Gilles Labelle complète dans le troisième chapitre la critique du marxisme orthodoxe pour lequel le social serait sériel (juxtaposant le travail, le capital, l’État, etc.), quand il faudrait l’analyser comme une totalité. Dans le premier cas, « seule une "force" ou une "volonté" extérieure aux séries peut faire tenir ensemble les éléments qui les composent », la lutte consistant alors à faire évoluer le rapport entre ces « forces » pour recomposer une nouvelle série, socialiste. Or une démarche davantage dialectique doit permettre de penser la co-construction des éléments et de leurs rapports : le travail est « nécessairement aliéné, en tant qu’il médiatise (c’est-à-dire qu’il manifeste à l’échelle de la partie) la dynamique propre au tout que constitue le capital » (p. 103). La métaphore du langage permet d’éclaircir cette approche du social comme totalité dynamique : « ni la partie (les sujets parlants), ni le tout (la langue) n’est le fondement de l’autre ; la totalité linguistique existe plutôt comme un échange continu, comme un dialogue entre l’objectivité, commune et héritée (la langue instituée), et la subjectivité comprise comme exercice de la liberté (la puissance instituante) » (p. 113). Ce chapitre ouvre également d’intéressantes perspectives stratégiques à partir d’une conception de la « liberté concrète, située, liberté qui "peut combattre et résister", qui non seulement n’a rien à voir mais qui se situe aux antipodes de la liberté abstraite, déliée, promue unanimement par les néolibéraux et les défenseurs de la "transgression" à l’infini » (p. 117).
Dans le chapitre 4, Pierre Dardot revient sur la lecture ricardienne de Marx et répond aux économistes hétérodoxes français André Orléan et Frédéric Lordon, mais aussi à Moishe Postone. Dans le Capital, « la valeur n’est pas une substance » (p. 118) au sens métaphysique ; le travail n’y est pas essentialisé en catégorie transhistorique. La valeur est plutôt le quelque chose de commun qui permet de mettre en relation quantitative deux marchandises, de même que « le rapport de distance présuppose comme sa condition de possibilité l’appartenance des deux choses qu’il relie à l’espace ». Il n’y a pas de substance métaphysique valeur, comme il n’y a pas d’éther remplissant l’espace : la valeur et l’espace n’existent pas « en dehors et indépendamment des rapports qui sont construits en [eux], parce qu’il[s sont] co-engendré[s] en même temps qu’eux et à travers eux » (p. 127-128).

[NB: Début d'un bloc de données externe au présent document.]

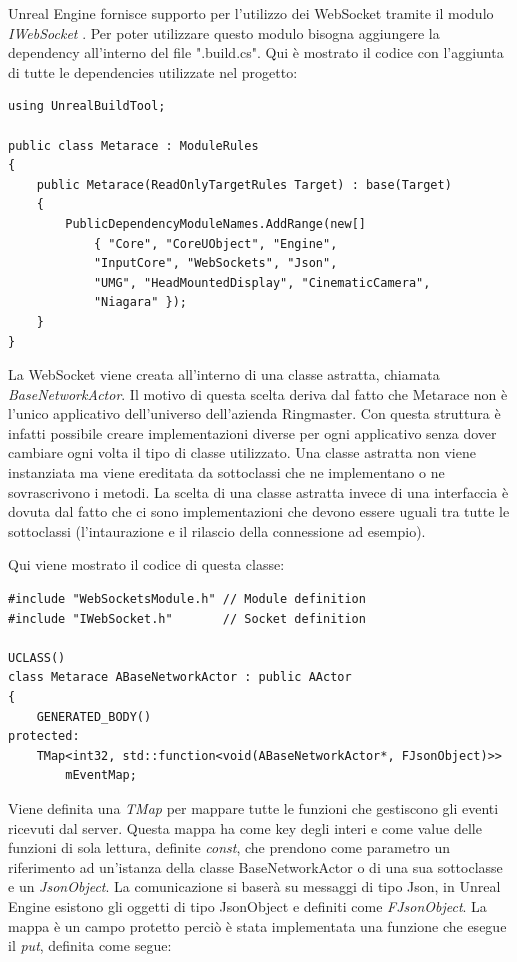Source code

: Unreal Engine fornisce supporto per l'utilizzo dei WebSocket tramite il modulo \textit{IWebSocket} \cite{UWebSocket}. Per poter utilizzare questo modulo bisogna aggiungere la dependency all'interno del file ".build.cs". Qui è mostrato il codice con l'aggiunta di tutte le dependencies utilizzate nel progetto:

\begin{lstlisting}[caption = Metarace.build.cs file]
using UnrealBuildTool;

public class Metarace : ModuleRules
{
	public Metarace(ReadOnlyTargetRules Target) : base(Target)
	{
		PublicDependencyModuleNames.AddRange(new[]
			{ "Core", "CoreUObject", "Engine", 
            "InputCore", "WebSockets", "Json", 
            "UMG", "HeadMountedDisplay", "CinematicCamera", 
            "Niagara" });
	}
}
\end{lstlisting}

La WebSocket viene creata all'interno di una classe astratta, chiamata \textit{BaseNetworkActor}.
%
Il motivo di questa scelta deriva dal fatto che Metarace non è l'unico applicativo dell'universo dell'azienda Ringmaster.
%
Con questa struttura è infatti possibile creare implementazioni diverse per ogni applicativo senza dover cambiare ogni volta il tipo di classe utilizzato.
%
Una classe astratta non viene instanziata ma viene ereditata da sottoclassi che ne implementano o ne sovrascrivono i metodi.
%
La scelta di una classe astratta invece di una interfaccia è dovuta dal fatto che ci sono implementazioni che devono essere uguali tra tutte le sottoclassi (l'intaurazione e il rilascio della connessione ad esempio).

Qui viene mostrato il codice di questa classe:

\begin{lstlisting}[caption = Sezione del file header di BaseNetworkActor dove vengono importati i moduli necessari alla WebSocket e viene definita la mappa degli eventi]
#include "WebSocketsModule.h" // Module definition
#include "IWebSocket.h"       // Socket definition

UCLASS()
class Metarace ABaseNetworkActor : public AActor
{
    GENERATED_BODY()
protected:
    TMap<int32, std::function<void(ABaseNetworkActor*, FJsonObject)>> 
        mEventMap;
\end{lstlisting}

Viene definita una \textit{TMap} per mappare tutte le funzioni che gestiscono gli eventi ricevuti dal server.
%
Questa mappa ha come key degli interi e come value delle funzioni di sola lettura, definite \textit{const}, che prendono come parametro un riferimento ad un'istanza della classe BaseNetworkActor o di una sua sottoclasse e un \textit{JsonObject}.
%
La comunicazione si baserà su messaggi di tipo Json, in Unreal Engine esistono gli oggetti di tipo JsonObject e definiti come \textit{FJsonObject}.
%
La mappa è un campo protetto perciò è stata implementata una funzione che esegue il \textit{put}, definita come segue:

Franck Fischbach revient sur la similarité entre valeur et espace dans un chapitre centré sur l’ouvrage de Lukács, Histoire et conscience de classe. Le processus d’abstraction typique de la modernité s’appuie sur « la conception newtonienne de l’espace-temps, qu’on peut décrire comme abstraite, mesurable, universelle et objective [et] qui rend possible la quantification de l’activité sociale et donc l’échangeabilité des produits du travail de tous et chacun dans un espace homogène » (p. 24). Suivant cette logique, le temps n’est qu’une dimension de plus de l’espace, l’espace abstrait de la physique opposé à l’espace différencié de la géographie. C’est donc la fin de l’histoire, au sens où le temps ne fait que passer, sans que rien n’arrive d’autre qu’une accumulation quantitative de valeur. Les perspectives d’émancipation – c’est-à-dire d’en finir avec cette abstraction du temps (de travail en valeur) pour redonner au temps une dimension qualitative, historique – apparaissent alors bien illusoires : la spatialisation est trop avancée et les sujets de l’émancipation trop évanescents. Comment trouver un sujet historique de rechange si la classe ouvrière est elle-même partie prenante du capital et s’il n’y a plus d’histoire ?

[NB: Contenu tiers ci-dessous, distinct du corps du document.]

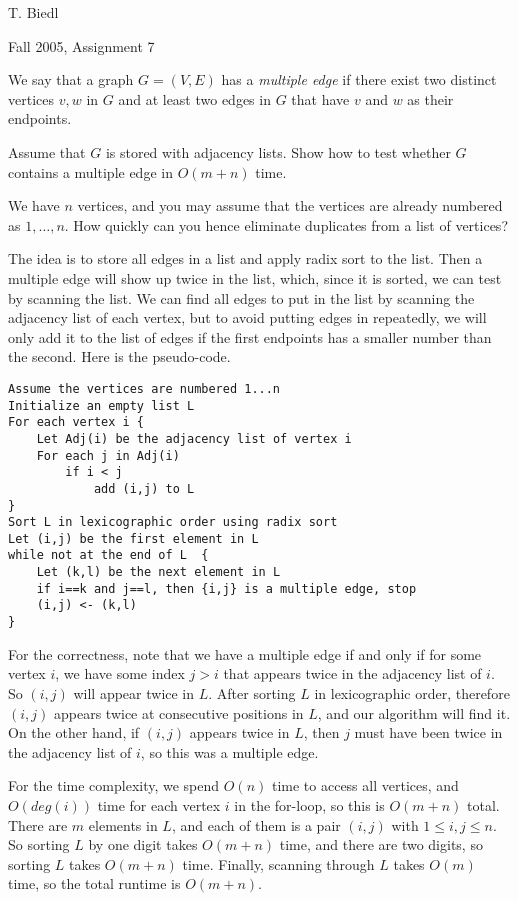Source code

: \begin{authorship}
T. Biedl
\end{authorship}
\begin{usage}
Fall 2005, Assignment 7
\end{usage}

We say that a graph $G=(V,E)$ has a {\em multiple edge} if there
exist two distinct vertices $v,w$ in $G$ and at least two edges
in $G$ that have $v$ and $w$ as their endpoints.

Assume that $G$ is stored with adjacency lists.  Show how to test
whether $G$ contains a multiple edge in $O(m+n)$ time.

\begin{hint}
We have $n$ vertices, and you may assume that the vertices are
already numbered as $1,\dots,n$.  How quickly can you hence
eliminate duplicates from a list of vertices?
\end{hint}

\begin{solution}
The idea is to store all edges in a list and apply radix sort to
the list.  Then a multiple edge will show up twice in the list, which,
since it is sorted, we can test by scanning the list.  We can find all
edges to put in the list by scanning the adjacency list of each vertex,
but to avoid putting edges in repeatedly, we will only add it to the
list of edges if the first endpoints has a smaller number than the second.
Here is the
pseudo-code.

\begin{verbatim}
Assume the vertices are numbered 1...n
Initialize an empty list L
For each vertex i {
    Let Adj(i) be the adjacency list of vertex i
    For each j in Adj(i)
        if i < j
            add (i,j) to L
}
Sort L in lexicographic order using radix sort
Let (i,j) be the first element in L
while not at the end of L  {
    Let (k,l) be the next element in L
    if i==k and j==l, then {i,j} is a multiple edge, stop
    (i,j) <- (k,l)
}
\end{verbatim}

For the correctness, note that we have a multiple edge if and only
if for some vertex $i$, we have some index $j>i$ that appears
twice in the adjacency list of $i$.  So $(i,j)$ will appear twice in
$L$. After sorting $L$ in lexicographic order, therefore $(i,j)$ appears
twice at consecutive positions in $L$, and our algorithm will find it.
On the other hand, if $(i,j)$ appears twice in $L$, then $j$ must have
been twice in the adjacency list of $i$, so this was a multiple edge.

For the time complexity, we spend $O(n)$ time to access all vertices,
and $O(deg(i))$ time for each vertex $i$ in the for-loop, so this is $O(m+n)$
total.  There are $m$ elements in $L$, and each of them is a pair $(i,j)$
with $1\leq i,j\leq n$.  So sorting $L$ by one digit takes $O(m+n)$ time,
and there are two digits, so sorting $L$ takes $O(m+n)$ time.  Finally,
scanning through $L$ takes $O(m)$ time, so the total runtime is $O(m+n)$.
\end{solution}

Marie-Pierre Boucher propose de faire le point sur l’articulation des analyses critiques du patriarcat et du capitalisme, en confrontant les tentatives de la théorie critique de la valeur à celles des féministes matérialistes françaises et de la revueThéorie communiste. Le concept de « dissociation-valeur » propose d’appréhender la binarité des catégories de sexe comme branchée sur l’opposition valeur/non-valeur, le féminin étant associée à la non-valeur. Cette approche prometteuse permet d’« historiciser les catégories de sexe » en lien avec l’évolution du capitalisme : avec le fordisme, « le rôle de la ménagère sera consolidé puis […] abandonné au profit du salariat flexible, de la double tâche, de la superwoman et de la consolidation des figures de ‘‘la femme’’ » (p. 168). Ainsi, la généralisation du salariat féminin peut contribuer à expliquer le parallèle entre « la hausse des heures de travail, de son intensité, la segmentation de l’emploi et sa porosité, l’investissement de soi » qui caractérisent « le rapport contemporain au travail […] avec l’asservissement des femmes, le sexage et "la mise à disposition de soi" » (p. 191).

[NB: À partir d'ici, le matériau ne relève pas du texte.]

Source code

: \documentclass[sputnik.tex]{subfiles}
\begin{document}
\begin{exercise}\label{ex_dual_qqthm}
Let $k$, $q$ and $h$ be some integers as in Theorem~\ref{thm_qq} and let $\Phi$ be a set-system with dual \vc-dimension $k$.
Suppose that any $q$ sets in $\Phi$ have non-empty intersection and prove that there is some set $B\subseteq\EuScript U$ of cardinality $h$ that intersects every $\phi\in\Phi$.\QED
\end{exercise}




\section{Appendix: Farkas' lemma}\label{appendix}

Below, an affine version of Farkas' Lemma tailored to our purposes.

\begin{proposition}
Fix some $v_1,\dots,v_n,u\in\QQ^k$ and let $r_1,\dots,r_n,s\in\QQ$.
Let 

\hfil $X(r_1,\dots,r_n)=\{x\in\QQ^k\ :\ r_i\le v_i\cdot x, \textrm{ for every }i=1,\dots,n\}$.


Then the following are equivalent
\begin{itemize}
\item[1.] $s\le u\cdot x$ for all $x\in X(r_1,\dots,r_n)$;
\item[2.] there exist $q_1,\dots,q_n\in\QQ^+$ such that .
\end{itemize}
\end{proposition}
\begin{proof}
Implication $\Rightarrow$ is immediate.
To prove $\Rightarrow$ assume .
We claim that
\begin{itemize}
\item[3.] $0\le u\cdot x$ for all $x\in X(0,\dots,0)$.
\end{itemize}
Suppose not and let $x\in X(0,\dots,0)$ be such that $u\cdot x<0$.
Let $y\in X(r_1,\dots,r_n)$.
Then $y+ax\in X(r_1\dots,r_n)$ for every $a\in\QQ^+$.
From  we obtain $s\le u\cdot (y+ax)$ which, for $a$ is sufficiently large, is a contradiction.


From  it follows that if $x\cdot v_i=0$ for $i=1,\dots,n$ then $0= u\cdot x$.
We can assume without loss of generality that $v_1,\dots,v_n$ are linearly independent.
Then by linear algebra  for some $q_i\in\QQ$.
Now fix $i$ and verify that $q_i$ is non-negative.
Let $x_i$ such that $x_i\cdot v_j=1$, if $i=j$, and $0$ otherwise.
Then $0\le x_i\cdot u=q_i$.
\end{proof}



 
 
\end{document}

Face à l’aliénation, il ne suffit pas de s’emparer du pouvoir d’État, ni même du contrôle des moyens de production : « le capitalisme est un système fétichiste et inconscient, régi par le "sujet automate" (l’expression est de Marx) de la valorisation de la valeur » (p. 59). En plus de l’aliénation, la logique de la valeur est celle d’une accumulation illimitée qui « induit une contrainte temporelle, celle de l’accélération continue […et] de l’innovation technologique perpétuelle » (p. 25). C’est pourquoi (et c’est un nouveau désaccord avec l’essentiel du mouvement ouvrier), « la technique n’est pas neutre mais bien la matérialisation des rapports sociaux et de valeurs » (p. 27). C’est ce dont traite le chapitre de Louis Marion : « la machine ne libère pas l’homme du travail, mais au contraire l’assujettit au travail total, sans qualité, abstrait et aliéné » (p. 199). Capital et technique fonctionnent de façon similaire et conjointe, si bien que « le principe d’économie est égal au principe de raison » (p. 202). Ils gèlent de concert la vie dans la valeur, comme l’espace rigidifie le temps dans le chapitre de Fischbach. Au-delà du seul travail concret, l’aliénation investit l’ensemble du « temps historique objectivé, lequel correspond au patrimoine intellectuel, culturel et scientifique de l’humanité, ce que Marx appelait dans lesGrundrisse le general intellect, qui est désormais au fondement de la productivité » (p. 40).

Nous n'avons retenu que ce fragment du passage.